Your answer should be a number only: the count of lines in the following entries that contain "Israel".
━━ The records ━━
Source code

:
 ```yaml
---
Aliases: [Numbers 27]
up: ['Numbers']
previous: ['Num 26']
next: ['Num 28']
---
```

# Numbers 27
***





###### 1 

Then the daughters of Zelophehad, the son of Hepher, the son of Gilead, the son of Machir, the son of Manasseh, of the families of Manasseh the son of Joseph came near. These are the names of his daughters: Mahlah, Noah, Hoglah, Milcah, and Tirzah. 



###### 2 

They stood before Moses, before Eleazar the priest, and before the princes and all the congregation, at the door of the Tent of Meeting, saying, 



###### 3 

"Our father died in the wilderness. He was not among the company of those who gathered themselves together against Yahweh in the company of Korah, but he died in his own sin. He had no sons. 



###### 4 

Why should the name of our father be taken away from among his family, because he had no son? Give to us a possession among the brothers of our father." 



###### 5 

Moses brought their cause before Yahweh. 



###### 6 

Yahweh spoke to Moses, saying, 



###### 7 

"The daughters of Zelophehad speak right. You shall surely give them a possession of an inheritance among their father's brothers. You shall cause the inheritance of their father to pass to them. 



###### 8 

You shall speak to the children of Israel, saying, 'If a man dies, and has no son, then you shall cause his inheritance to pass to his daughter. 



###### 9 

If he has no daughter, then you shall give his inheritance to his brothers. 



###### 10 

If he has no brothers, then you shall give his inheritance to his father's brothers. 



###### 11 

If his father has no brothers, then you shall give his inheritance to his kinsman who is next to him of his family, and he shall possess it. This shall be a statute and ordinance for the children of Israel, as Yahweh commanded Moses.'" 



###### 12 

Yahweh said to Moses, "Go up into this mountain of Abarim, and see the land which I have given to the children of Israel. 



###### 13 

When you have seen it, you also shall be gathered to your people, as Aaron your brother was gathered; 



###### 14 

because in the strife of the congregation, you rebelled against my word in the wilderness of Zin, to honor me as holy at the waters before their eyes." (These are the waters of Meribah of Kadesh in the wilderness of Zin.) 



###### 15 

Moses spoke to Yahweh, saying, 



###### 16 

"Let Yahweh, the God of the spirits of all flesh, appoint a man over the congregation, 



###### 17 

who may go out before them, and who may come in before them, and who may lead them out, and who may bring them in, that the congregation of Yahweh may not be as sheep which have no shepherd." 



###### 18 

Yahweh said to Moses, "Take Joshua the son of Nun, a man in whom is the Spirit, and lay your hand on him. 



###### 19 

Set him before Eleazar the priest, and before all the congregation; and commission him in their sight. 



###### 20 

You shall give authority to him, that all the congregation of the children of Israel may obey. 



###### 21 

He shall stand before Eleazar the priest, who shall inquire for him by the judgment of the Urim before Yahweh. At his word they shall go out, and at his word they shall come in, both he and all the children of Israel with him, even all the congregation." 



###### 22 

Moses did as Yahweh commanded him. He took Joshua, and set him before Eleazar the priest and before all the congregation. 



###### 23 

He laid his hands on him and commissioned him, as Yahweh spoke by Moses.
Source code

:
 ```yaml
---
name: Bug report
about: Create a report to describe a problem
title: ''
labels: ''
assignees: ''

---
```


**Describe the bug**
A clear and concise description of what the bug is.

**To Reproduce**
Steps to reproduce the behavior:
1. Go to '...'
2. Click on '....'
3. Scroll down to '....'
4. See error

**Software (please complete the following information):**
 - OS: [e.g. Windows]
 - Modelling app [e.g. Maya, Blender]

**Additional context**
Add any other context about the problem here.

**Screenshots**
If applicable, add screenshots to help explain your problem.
━━━
> _Task output_
5